Task to carry out
Of the entries below, return only those lines from the line with "international fellowship programmes" to the line with "### 查看所有数据库", exactly, both included.

Recorded information

-------

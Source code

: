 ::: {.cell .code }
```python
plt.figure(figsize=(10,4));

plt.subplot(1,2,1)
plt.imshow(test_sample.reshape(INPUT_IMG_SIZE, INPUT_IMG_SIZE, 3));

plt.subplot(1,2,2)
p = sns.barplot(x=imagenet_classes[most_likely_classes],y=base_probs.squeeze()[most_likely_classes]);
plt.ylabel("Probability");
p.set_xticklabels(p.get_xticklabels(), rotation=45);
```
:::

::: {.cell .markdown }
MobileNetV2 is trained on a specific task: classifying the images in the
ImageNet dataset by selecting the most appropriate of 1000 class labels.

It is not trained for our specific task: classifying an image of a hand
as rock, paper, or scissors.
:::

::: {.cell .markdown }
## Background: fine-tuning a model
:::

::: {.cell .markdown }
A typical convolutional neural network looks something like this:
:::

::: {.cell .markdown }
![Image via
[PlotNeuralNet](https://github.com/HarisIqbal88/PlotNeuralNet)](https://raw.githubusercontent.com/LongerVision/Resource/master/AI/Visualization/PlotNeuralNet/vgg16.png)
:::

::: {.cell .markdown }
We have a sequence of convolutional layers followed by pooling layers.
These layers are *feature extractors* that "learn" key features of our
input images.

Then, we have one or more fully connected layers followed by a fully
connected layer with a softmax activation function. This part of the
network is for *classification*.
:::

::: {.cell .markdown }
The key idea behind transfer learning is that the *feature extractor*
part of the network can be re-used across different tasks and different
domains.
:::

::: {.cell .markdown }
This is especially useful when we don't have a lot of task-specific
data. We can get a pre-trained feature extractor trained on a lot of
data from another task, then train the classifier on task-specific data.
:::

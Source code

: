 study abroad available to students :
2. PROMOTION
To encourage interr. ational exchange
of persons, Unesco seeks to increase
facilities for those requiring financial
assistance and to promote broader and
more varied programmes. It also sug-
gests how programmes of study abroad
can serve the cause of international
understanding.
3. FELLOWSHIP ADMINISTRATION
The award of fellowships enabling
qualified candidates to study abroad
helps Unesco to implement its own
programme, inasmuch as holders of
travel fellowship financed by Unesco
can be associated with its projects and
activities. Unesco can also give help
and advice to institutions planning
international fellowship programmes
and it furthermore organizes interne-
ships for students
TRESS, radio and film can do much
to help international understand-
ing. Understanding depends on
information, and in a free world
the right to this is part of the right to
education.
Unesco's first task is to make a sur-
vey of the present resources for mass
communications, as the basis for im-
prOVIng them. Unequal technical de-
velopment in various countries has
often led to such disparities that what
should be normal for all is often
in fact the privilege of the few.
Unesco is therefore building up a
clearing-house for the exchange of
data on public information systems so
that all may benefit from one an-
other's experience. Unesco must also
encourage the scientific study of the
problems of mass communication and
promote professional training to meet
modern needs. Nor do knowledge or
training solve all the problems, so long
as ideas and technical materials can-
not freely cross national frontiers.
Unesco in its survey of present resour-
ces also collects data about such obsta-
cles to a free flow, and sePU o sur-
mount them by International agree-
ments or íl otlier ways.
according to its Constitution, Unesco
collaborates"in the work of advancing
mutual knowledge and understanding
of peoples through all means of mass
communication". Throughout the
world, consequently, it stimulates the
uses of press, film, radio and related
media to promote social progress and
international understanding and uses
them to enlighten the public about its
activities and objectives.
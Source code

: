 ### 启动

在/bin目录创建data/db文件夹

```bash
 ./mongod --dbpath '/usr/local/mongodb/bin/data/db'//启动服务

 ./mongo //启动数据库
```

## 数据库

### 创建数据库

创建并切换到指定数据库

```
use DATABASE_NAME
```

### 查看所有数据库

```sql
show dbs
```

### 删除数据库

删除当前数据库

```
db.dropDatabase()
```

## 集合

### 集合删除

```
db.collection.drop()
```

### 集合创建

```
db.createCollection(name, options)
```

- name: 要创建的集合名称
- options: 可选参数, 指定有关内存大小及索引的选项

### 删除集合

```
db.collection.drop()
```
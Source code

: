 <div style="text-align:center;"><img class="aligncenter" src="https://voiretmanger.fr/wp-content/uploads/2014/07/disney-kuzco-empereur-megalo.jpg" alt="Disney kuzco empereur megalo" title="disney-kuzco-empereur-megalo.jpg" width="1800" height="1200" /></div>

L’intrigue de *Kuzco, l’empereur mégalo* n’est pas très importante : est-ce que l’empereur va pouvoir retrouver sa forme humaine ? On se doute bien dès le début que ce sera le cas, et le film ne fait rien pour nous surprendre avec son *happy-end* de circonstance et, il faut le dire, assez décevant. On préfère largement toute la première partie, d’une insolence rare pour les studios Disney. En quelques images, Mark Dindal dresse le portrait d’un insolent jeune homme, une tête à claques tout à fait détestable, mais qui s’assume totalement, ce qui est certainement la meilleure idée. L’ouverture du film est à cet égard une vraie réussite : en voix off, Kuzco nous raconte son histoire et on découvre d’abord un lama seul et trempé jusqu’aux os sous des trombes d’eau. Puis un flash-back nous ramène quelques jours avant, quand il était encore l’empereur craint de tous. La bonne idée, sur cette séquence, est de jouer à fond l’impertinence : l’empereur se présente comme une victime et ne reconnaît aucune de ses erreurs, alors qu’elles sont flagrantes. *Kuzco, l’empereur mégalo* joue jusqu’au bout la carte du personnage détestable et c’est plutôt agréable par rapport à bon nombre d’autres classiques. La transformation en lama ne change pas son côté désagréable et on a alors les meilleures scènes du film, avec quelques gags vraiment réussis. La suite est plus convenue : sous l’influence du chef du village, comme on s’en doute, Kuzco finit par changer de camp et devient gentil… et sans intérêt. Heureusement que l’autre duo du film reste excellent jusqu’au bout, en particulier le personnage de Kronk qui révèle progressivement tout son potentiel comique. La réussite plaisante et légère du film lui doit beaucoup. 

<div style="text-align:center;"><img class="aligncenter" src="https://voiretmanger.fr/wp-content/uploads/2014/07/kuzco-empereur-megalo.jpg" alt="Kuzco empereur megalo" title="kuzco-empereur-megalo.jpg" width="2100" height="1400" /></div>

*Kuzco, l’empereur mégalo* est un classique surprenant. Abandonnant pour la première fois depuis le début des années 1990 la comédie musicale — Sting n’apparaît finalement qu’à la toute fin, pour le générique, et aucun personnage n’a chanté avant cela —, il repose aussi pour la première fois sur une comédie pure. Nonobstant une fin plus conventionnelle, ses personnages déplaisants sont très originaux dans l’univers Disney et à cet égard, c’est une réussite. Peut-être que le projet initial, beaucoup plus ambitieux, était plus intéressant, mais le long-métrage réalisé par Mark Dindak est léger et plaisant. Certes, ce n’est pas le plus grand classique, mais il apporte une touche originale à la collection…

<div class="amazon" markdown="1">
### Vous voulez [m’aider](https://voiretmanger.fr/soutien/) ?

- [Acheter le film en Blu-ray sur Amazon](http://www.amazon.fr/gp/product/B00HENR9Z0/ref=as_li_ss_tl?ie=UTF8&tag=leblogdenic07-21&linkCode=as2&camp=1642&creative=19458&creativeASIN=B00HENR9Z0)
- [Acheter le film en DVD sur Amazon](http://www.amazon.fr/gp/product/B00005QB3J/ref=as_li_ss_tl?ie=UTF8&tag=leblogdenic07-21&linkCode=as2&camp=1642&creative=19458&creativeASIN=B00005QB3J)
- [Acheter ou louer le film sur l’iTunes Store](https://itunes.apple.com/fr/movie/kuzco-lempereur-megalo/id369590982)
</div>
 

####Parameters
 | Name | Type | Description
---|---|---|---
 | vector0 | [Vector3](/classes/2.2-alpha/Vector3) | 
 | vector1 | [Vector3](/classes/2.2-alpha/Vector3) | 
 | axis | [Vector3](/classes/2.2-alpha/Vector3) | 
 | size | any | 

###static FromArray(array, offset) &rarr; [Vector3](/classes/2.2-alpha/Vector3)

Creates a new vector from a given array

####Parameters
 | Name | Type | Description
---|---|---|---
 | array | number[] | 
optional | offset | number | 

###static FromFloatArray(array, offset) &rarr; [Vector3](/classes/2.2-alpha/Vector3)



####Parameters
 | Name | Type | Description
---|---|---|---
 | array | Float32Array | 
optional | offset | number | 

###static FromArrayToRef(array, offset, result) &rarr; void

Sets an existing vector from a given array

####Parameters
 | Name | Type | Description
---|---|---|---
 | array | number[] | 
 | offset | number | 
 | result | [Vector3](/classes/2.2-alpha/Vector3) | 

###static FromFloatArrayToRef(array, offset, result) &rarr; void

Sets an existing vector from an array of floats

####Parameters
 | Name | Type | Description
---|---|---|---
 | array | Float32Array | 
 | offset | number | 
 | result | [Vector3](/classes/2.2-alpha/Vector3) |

-------

Answer
international fellowship programmes
and it furthermore organizes interne-
ships for students
TRESS, radio and film can do much
to help international understand-
ing. Understanding depends on
information, and in a free world
the right to this is part of the right to
education.
Unesco's first task is to make a sur-
vey of the present resources for mass
communications, as the basis for im-
prOVIng them. Unequal technical de-
velopment in various countries has
often led to such disparities that what
should be normal for all is often
in fact the privilege of the few.
Unesco is therefore building up a
clearing-house for the exchange of
data on public information systems so
that all may benefit from one an-
other's experience. Unesco must also
encourage the scientific study of the
problems of mass communication and
promote professional training to meet
modern needs. Nor do knowledge or
training solve all the problems, so long
as ideas and technical materials can-
not freely cross national frontiers.
Unesco in its survey of present resour-
ces also collects data about such obsta-
cles to a free flow, and sePU o sur-
mount them by International agree-
ments or íl otlier ways.
according to its Constitution, Unesco
collaborates"in the work of advancing
mutual knowledge and understanding
of peoples through all means of mass
communication". Throughout the
world, consequently, it stimulates the
uses of press, film, radio and related
media to promote social progress and
international understanding and uses
them to enlighten the public about its
activities and objectives.
Source code

: ### 启动

在/bin目录创建data/db文件夹

```bash
 ./mongod --dbpath '/usr/local/mongodb/bin/data/db'//启动服务

 ./mongo //启动数据库
```

## 数据库

### 创建数据库

创建并切换到指定数据库

```
use DATABASE_NAME
```

### 查看所有数据库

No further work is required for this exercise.